Task details: How many lines in the records below contain "will"? Answer with the number alone.

(Records from a data collection)
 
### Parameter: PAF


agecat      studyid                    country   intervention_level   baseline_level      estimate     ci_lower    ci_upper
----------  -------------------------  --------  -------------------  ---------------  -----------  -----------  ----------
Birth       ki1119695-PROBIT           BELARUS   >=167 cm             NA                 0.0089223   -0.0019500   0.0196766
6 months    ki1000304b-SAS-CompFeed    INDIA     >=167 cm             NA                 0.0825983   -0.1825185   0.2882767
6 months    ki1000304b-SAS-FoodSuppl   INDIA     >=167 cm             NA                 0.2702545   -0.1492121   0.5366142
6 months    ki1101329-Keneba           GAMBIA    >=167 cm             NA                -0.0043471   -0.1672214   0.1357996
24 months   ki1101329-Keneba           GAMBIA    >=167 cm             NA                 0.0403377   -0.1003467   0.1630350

==

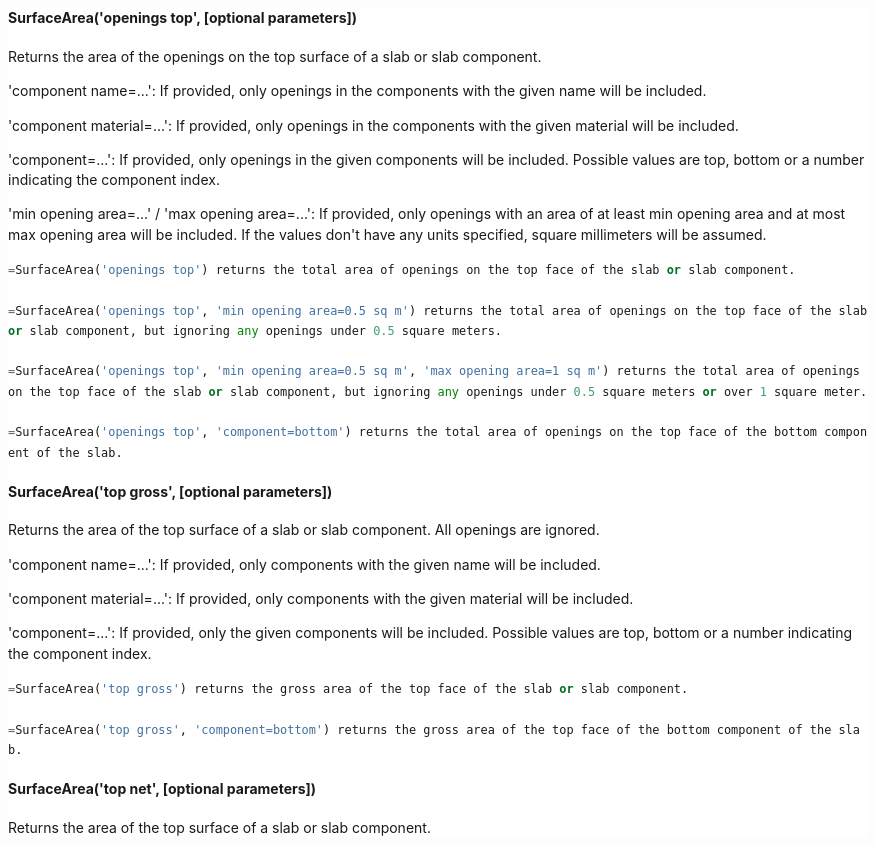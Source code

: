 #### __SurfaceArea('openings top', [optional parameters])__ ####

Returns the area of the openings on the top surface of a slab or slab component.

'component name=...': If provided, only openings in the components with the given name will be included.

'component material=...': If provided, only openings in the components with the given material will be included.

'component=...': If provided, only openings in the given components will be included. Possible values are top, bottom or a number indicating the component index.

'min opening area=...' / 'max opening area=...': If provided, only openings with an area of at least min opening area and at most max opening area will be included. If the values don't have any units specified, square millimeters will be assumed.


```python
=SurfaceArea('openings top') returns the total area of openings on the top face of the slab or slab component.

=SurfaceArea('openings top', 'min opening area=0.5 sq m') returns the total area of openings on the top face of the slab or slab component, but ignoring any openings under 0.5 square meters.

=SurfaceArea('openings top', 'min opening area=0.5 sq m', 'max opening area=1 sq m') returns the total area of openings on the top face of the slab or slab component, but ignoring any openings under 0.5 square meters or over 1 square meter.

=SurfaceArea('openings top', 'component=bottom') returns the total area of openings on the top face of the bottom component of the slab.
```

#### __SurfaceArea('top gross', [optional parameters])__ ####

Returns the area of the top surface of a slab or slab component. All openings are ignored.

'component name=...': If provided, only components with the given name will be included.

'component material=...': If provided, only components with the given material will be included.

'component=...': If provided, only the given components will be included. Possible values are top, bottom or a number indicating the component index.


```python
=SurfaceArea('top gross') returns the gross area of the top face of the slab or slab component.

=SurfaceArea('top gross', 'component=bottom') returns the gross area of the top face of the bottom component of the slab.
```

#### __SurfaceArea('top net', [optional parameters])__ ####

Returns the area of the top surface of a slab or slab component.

Completed exercise: 7